City manager on Kyiv: I wasn’t briefed, I was texted
Reno City Manager Andrew Clinger said Thursday he did not receive a full briefing on the police chief’s plan to deploy five officers to Kyiv to help train an emerging Ukrainian police force.
Instead, Clinger said he gave his go ahead after a brief text message exchange with Chief Steve Pitts.
That contradicts what Pitts told the Reno City Council and the media in the wake of the controversial training trip that was scuttled by the council over concerns elected officials weren’t kept in the loop prior to the deployment.
“Steve and I had exchanged some text messages on this issue and then I had a conversation with him about it,” Clinger said. “It was basically, ‘Hey, we’ve got this opportunity in Kyiv, Ukraine, what do you think?’ I asked him some questions about how long is it, what’s the cost of it. It was literally half a dozen text messages back and forth.”
At a council meeting last month, in which the council voted 4-3 to bring the officers home mid-mission, Pitts took responsibility for the decision to send the officers on the eight-week trip to help stand up the first civilian police force in the former Soviet Republic.

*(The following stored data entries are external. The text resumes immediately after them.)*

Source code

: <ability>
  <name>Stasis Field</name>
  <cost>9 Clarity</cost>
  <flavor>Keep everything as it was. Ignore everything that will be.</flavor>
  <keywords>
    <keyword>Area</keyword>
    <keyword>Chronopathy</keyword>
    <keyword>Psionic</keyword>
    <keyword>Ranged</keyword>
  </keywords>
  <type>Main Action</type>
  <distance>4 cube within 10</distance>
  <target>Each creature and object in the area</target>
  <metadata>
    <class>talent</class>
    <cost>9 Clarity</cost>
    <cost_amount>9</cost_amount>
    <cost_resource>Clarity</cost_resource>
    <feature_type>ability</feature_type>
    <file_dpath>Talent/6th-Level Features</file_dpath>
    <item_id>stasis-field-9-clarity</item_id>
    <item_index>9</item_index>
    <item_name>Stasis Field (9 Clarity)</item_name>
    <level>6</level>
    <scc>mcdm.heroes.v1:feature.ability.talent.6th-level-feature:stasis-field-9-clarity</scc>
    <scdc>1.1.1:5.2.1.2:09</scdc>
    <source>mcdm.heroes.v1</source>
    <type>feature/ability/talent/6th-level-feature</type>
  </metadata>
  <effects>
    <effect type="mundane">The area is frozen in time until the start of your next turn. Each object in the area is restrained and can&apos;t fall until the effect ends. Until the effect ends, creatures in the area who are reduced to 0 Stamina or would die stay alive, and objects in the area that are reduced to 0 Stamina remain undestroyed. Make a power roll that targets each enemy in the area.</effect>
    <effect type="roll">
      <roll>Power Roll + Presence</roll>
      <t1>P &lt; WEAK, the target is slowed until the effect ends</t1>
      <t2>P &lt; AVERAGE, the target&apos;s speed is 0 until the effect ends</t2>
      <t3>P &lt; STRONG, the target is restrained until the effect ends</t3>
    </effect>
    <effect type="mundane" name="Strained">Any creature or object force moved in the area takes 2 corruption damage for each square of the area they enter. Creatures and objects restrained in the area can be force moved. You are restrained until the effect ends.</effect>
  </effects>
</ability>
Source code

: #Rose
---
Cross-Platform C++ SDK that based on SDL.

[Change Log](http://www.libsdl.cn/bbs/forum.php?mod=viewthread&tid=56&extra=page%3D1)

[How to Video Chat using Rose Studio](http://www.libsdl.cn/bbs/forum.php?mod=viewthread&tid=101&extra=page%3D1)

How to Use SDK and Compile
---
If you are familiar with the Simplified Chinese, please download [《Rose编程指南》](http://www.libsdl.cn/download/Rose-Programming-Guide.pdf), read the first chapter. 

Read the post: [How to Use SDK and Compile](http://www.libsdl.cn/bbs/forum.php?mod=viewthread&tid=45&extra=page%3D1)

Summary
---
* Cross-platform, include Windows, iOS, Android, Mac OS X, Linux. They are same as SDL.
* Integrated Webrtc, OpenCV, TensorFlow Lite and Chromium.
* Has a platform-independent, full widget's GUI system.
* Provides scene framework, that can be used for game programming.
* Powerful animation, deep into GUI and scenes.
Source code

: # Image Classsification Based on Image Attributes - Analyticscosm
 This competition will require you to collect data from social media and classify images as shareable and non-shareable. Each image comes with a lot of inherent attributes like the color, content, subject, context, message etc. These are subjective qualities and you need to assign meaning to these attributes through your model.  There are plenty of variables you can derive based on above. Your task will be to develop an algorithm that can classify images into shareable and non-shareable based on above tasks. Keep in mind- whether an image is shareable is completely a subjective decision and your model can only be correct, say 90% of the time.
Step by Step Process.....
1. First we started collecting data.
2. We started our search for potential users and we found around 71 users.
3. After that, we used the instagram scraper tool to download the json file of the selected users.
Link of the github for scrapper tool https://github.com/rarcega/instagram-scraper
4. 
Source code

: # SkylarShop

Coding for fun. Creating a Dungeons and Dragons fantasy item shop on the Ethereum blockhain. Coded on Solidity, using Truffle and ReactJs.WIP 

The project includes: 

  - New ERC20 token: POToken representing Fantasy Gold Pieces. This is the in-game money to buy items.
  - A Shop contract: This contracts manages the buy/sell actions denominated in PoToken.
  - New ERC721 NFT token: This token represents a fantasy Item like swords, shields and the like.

But he also said he briefed Clinger.
In an email to the Reno Gazette-Journal after the council meeting, Pitts said: “The CM was briefed in detail and approved my recommendation to assist in this effort.”
In hindsight, Clinger said he should have requested a detailed briefing before giving the go ahead.
“Did I approve this? The answer is yes. Would I call that a detailed briefing? No. Would I do it differently? Yes, I would,” Clinger said.
After his discussion with Pitts, Clinger said he was under the impression the trip would be fully funded by the U.S. Department of Justice, which is in charge of the program provide community policing training to police in new democracies. While the DOJ footed the bill for the travel, the city was responsible for paying the officers’ salaries.
The total cost to the city for salaries, overtime and benefits during the trip was $71,849, according to a spreadsheet obtained by the Reno Gazette-Journal. That includes $10,070 in overtime expenses for the officers that was paid for by the police department’s forfeiture fund.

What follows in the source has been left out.